While the first three categories have been already explained above, the last one must be clarified now. By studying the verbal reports, we came across the aspect of partitioning meaning that the perceptual field is subdivided into sections (e.g., left/right, above/below, four quadrants) which are processed successively or that processing (particularly serial counting) is conducted in certain spatial directions (e.g., in horizontal rows, vertical columns, diagonal). Because partitioning as such does not comprise counting, it can be considered an auxiliary tool which is combined with one of the other three principles.

The analytical dimension of FA/OM-dynamics (D) further refines and at the same time generalizes typical forms of mental activity observed in the individual counting processes. This takes especially account of the first-person characteristics of a process involving sensory perception, insofar as it relates to the dynamic structure introduced in two studies on voluntary perceptual reversals (Wagemann et al. 2018; Wagemann 2020). Modifications are necessary here too, however, because although counting seems to be associated with a perceptual reversal due to changed conceptual patterns (the numbers), ever new (increasing) numbers must always be ascribed to the stimulus. Therefore, also in view of the data that did not show finer differences, we decided to group the earlier four categories to two more general types of mental activity which can also be associated with focused attention and open monitoring as known from quantitative and qualitative meditation research studies (e.g., Lutz et al. 2008; West 2016; Wagemann 2011b). Here, we consider FA as a mental micro-gesture that turns attention towards the stimulus and individualizes a conceptual pattern to a single case, and OM as a mental micro-gesture that turns away from the stimulus and extends to wholeness. Note, however, that this understanding of FA and OM extends current definitions in that it is not limited to purely attentional modes, but includes references to various (individualized, holistic) forms of mental content. In particular, we see OM not only as a form of awareness detached from specific content, but also as the ability of controlling holistic aspects of cognitive processes. Moreover, in the context of problem solving, this can also refer to convergent and divergent forms of thinking, as will be explained in the section on theory building. This analytical dimension is more explorative and therefore not further differentiated in sub-categories, it summarizes aspects of FA- and OM-like forms of mental activity in this sense, and their dynamic interchange.

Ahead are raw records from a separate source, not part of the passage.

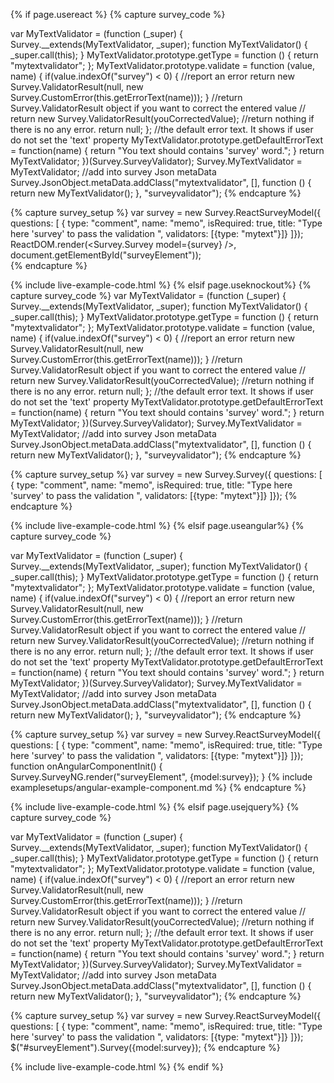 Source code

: {% if page.usereact %}
{% capture survey_code %}

var MyTextValidator = (function (_super) {
    Survey.__extends(MyTextValidator, _super);
    function MyTextValidator() {
        _super.call(this);
    }
    MyTextValidator.prototype.getType = function () { return "mytextvalidator"; };
    MyTextValidator.prototype.validate = function (value, name) {
        if(value.indexOf("survey") < 0) {
            //report an error
            return new Survey.ValidatorResult(null, new Survey.CustomError(this.getErrorText(name)));
        }
        //return Survey.ValidatorResult object if you want to correct the entered value
        // return new Survey.ValidatorResult(youCorrectedValue);
        //return nothing if there is no any error.
        return null;
    };
    //the default error text. It shows if user do not set the 'text' property
    MyTextValidator.prototype.getDefaultErrorText = function(name) {
        return "You text should contains 'survey' word.";
    }
    return MyTextValidator;
})(Survey.SurveyValidator);
Survey.MyTextValidator = MyTextValidator;
//add into survey Json metaData
Survey.JsonObject.metaData.addClass("mytextvalidator", [], function () { return new MyTextValidator(); }, "surveyvalidator");
{% endcapture %}

{% capture survey_setup %}
var survey = new Survey.ReactSurveyModel({
        questions: [
                { type: "comment",  name: "memo", isRequired: true,
                title: "Type here 'survey' to pass the validation ",
                validators: [{type: "mytext"}]}
            ]});
ReactDOM.render(<Survey.Survey model={survey} />, document.getElementById("surveyElement"));            
{% endcapture %}

{% include live-example-code.html %}
{% elsif page.useknockout%}
{% capture survey_code %}
var MyTextValidator = (function (_super) {
    Survey.__extends(MyTextValidator, _super);
    function MyTextValidator() {
        _super.call(this);
    }
    MyTextValidator.prototype.getType = function () { return "mytextvalidator"; };
    MyTextValidator.prototype.validate = function (value, name) {
        if(value.indexOf("survey") < 0) {
            //report an error
            return new Survey.ValidatorResult(null, new Survey.CustomError(this.getErrorText(name)));
        }
        //return Survey.ValidatorResult object if you want to correct the entered value
        // return new Survey.ValidatorResult(youCorrectedValue);
        //return nothing if there is no any error.
        return null;
    };
    //the default error text. It shows if user do not set the 'text' property
    MyTextValidator.prototype.getDefaultErrorText = function(name) {
        return "You text should contains 'survey' word.";
    }
    return MyTextValidator;
})(Survey.SurveyValidator);
Survey.MyTextValidator = MyTextValidator;
//add into survey Json metaData
Survey.JsonObject.metaData.addClass("mytextvalidator", [], function () { return new MyTextValidator(); }, "surveyvalidator");
{% endcapture %}

{% capture survey_setup %}
var survey = new Survey.Survey({
        questions: [
                { type: "comment",  name: "memo", isRequired: true,
                title: "Type here 'survey' to pass the validation ",
                validators: [{type: "mytext"}]}
            ]});
{% endcapture %}

{% include live-example-code.html %}
{% elsif page.useangular%}
{% capture survey_code %}

var MyTextValidator = (function (_super) {
    Survey.__extends(MyTextValidator, _super);
    function MyTextValidator() {
        _super.call(this);
    }
    MyTextValidator.prototype.getType = function () { return "mytextvalidator"; };
    MyTextValidator.prototype.validate = function (value, name) {
        if(value.indexOf("survey") < 0) {
            //report an error
            return new Survey.ValidatorResult(null, new Survey.CustomError(this.getErrorText(name)));
        }
        //return Survey.ValidatorResult object if you want to correct the entered value
        // return new Survey.ValidatorResult(youCorrectedValue);
        //return nothing if there is no any error.
        return null;
    };
    //the default error text. It shows if user do not set the 'text' property
    MyTextValidator.prototype.getDefaultErrorText = function(name) {
        return "You text should contains 'survey' word.";
    }
    return MyTextValidator;
})(Survey.SurveyValidator);
Survey.MyTextValidator = MyTextValidator;
//add into survey Json metaData
Survey.JsonObject.metaData.addClass("mytextvalidator", [], function () { return new MyTextValidator(); }, "surveyvalidator");
{% endcapture %}

{% capture survey_setup %}
var survey = new Survey.ReactSurveyModel({
        questions: [
                { type: "comment",  name: "memo", isRequired: true,
                title: "Type here 'survey' to pass the validation ",
                validators: [{type: "mytext"}]}
            ]});
function onAngularComponentInit() {
    Survey.SurveyNG.render("surveyElement", {model:survey});
}
{% include examplesetups/angular-example-component.md %}
{% endcapture %}

{% include live-example-code.html %}
{% elsif page.usejquery%}
{% capture survey_code %}

var MyTextValidator = (function (_super) {
    Survey.__extends(MyTextValidator, _super);
    function MyTextValidator() {
        _super.call(this);
    }
    MyTextValidator.prototype.getType = function () { return "mytextvalidator"; };
    MyTextValidator.prototype.validate = function (value, name) {
        if(value.indexOf("survey") < 0) {
            //report an error
            return new Survey.ValidatorResult(null, new Survey.CustomError(this.getErrorText(name)));
        }
        //return Survey.ValidatorResult object if you want to correct the entered value
        // return new Survey.ValidatorResult(youCorrectedValue);
        //return nothing if there is no any error.
        return null;
    };
    //the default error text. It shows if user do not set the 'text' property
    MyTextValidator.prototype.getDefaultErrorText = function(name) {
        return "You text should contains 'survey' word.";
    }
    return MyTextValidator;
})(Survey.SurveyValidator);
Survey.MyTextValidator = MyTextValidator;
//add into survey Json metaData
Survey.JsonObject.metaData.addClass("mytextvalidator", [], function () { return new MyTextValidator(); }, "surveyvalidator");
{% endcapture %}

{% capture survey_setup %}
var survey = new Survey.ReactSurveyModel({
        questions: [
                { type: "comment",  name: "memo", isRequired: true,
                title: "Type here 'survey' to pass the validation ",
                validators: [{type: "mytext"}]}
            ]});
$("#surveyElement").Survey({model:survey});
{% endcapture %}

{% include live-example-code.html %}
{% endif %}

In addition to the qualitative analysis, the coded data were analyzed quantitatively in part. Methodologically speaking, this corresponds to a “sequential qualitative-quantitative design” (Kelle 2015, p. 595; see also Creswell and Creswell 2018; Glaser 2008). Quantitative analysis was restricted to categories (B) and (C) and started with an evaluation of intercoder reliability between the independent codings, and then, an analysis of the percentage shares of the coded data in the categories was conducted, as will be shown in the next section.

Results

The protocols were relatively short, containing between 87 and 420 words (237 on average), and were formulated in bullet points with more or less complete sentences. In order to convey an impression of the verbal data and the variety of descriptions, exemplary excerpts are given in Table 1. Before outlining the coding procedure from which this compilation results some general aspects and individual formulations shall be highlighted. At first it was noticeable how focused and largely without digressions in content the protocols were written. It was also interesting to see how individual the verbal expressions were, although they were related to a limited range of phenomena. And it became clear that the test persons approached the task from sometimes quite different perspectives; in the end they worked with the same quantification principles, but with individual weightings and combinations. This shall now be illustrated with some exemplary formulations: “I counted very fast in the second round and was able to distinguish the counted from the uncounted points for a moment, despite the movement” (Part. 8). “I started counting in a quarter of the square, but at the same time strained my eyes to see the whole square and the movements of the balls … internal differentiation of the individual balls, although they look the same” (Part. 10). These two excerpts point to the challenges of keeping track of and distinguishing the moving objects into already counted and uncounted items. The participants also express how they cope with the challenge: While Participant 8 emphasizes her high-speed counting Participant 10 mentions aspects of her spatial strategy, both of which can contribute to succeed in the task. Another interesting aspect becomes apparent in the following: “Lips accompany counting” (Part. 9). “While counting, I observed myself that I would have liked to count out loud or write down intermediate results, but that would probably have been disturbing” (Part. 14). This shows the inclination to support counting by bodily means or actions, although that seems to be something that can also be suppressed.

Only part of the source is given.